Yes, because it is so raw and amazing to work in these historically invested spaces and to also have a completely blank slate. It is not a white cube and something happens to the work because of that; it becomes transient yet devoted to the space. You experience the buildings as much as the art. The view to the sea, the boats ferrying past, the ship building docks with their gigantic gantries, the islands in the distance and all around you the debris and residue of Indian, Portuguese, Arab and Chinese travellers and their trade.
It is also different to other biennales. Many rooms have their own authority and autonomy, and the artists have claimed it as a space of intervention, which is interesting. And it’s an artist-curated biennale.
Most of the artists, if they could, came to the site in preparation for the biennale. Especially if they were looking at making works that would be specific to the space. I do that anyway for a lot of my work. I like to consider the architecture and the narrative of a space … it’s a process that helps how the work manifests. I like to respond to a space like I would a person—the way they speak and change or I sense them and that process gives each work its own gravitas, unique to that particular exhibition.
When I came to the site, I was already making these triangles and the counter balance protractors in my studio. They had been going on for a year and a half, and when Jitish invited me to be part of the biennale I was excited, because I read his curatorial note. I was really interested in developing this piece and the context of Kochi added to the work and its considerations. I then spent a year researching. I went up to Everest’s house in Mussoorie where I made a film, spent some time at the Survey of India Museum. I was collecting and looking at objects, such as calibrators and theodolites (a precision instrument for measuring angles in the horizontal and vertical planes) and all sorts of wonderful measuring and calibrated instruments and materials. You have to edit hard what’s in your head and around; so much noise at the periphery is unnecessary … just to get to the places that you want to with the work.
That’s how I started the project, and then we just basically had to find a place with a high ceiling. At Pepper House in that top space you’ve got about 24 feet, so that’s kind of high enough. The work is all of the research and none of it.

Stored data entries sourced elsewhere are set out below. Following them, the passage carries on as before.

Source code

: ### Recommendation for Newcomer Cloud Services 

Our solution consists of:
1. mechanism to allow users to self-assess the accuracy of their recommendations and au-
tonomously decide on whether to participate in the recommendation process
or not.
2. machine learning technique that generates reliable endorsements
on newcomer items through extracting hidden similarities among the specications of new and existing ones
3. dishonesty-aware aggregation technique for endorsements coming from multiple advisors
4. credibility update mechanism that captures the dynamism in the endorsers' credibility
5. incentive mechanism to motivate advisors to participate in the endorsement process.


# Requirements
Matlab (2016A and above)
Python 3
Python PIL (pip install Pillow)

Interestingly enough, in my studio the rope would go through a ship pulley to come down to the floor. But this space is too small, but I think you do get the sense of the ship without actually having to illustrate it.
These are searchlights. They were developed in the sixties for the Suez Canal navigations. The light went out 2km into the darkness so in one way they are seeking something… but practically they need these to navigate, to journey and map but also to trade and yet I like that they cut through the skies.
It’s like life, isn’t it? You have all of that baggage that’s inherited and then there’s more to come, the things you create yourself. Then, perhaps as in my case, you have your family and then you have your kids and they have all of their own baggage. And you’re sitting at lunch perhaps, having a conversation about something specific and everyone brings their own tale to the table and there’s that colossal moment. It’s so little though that you may not even notice it, but it’s that pinpoint and that second and you’re all in the same moment, exactly the same moment.
It’s strange we don’t really understand so much; we don’t really understand time, we don’t really understand space. There are so many invisibles. Why are we here? How are we different? Why is it that the Earth is moving so particularly fast? Of course you know about gravity, but even when you’re older and when you think about gravity, it is quite funny. The idea that I could just fall off the Earth, off the planet, is such a wonderful idea (I remember loving that when I was kid and wondering if we would ever be able to use gravity switch in order to fly). The fact that it’s going round and round, and when we say hold the world still, it’s actually an absolute possibility but not perhaps a man-made one. We could disappear into a dark-matter space.
I like to think that when I look at really good art, the whole world stands still. Everything around me becomes quiet and I don’t see anyone and I don’t know anyone and you get this feeling, which is purest energy. It is like when you stand on the top of a mountain, something happens to you. You are aware that time is very still (if that makes sense), for only that moment and only for you. I believe you have to live your life in some way that has these moments that make you gasp in awe.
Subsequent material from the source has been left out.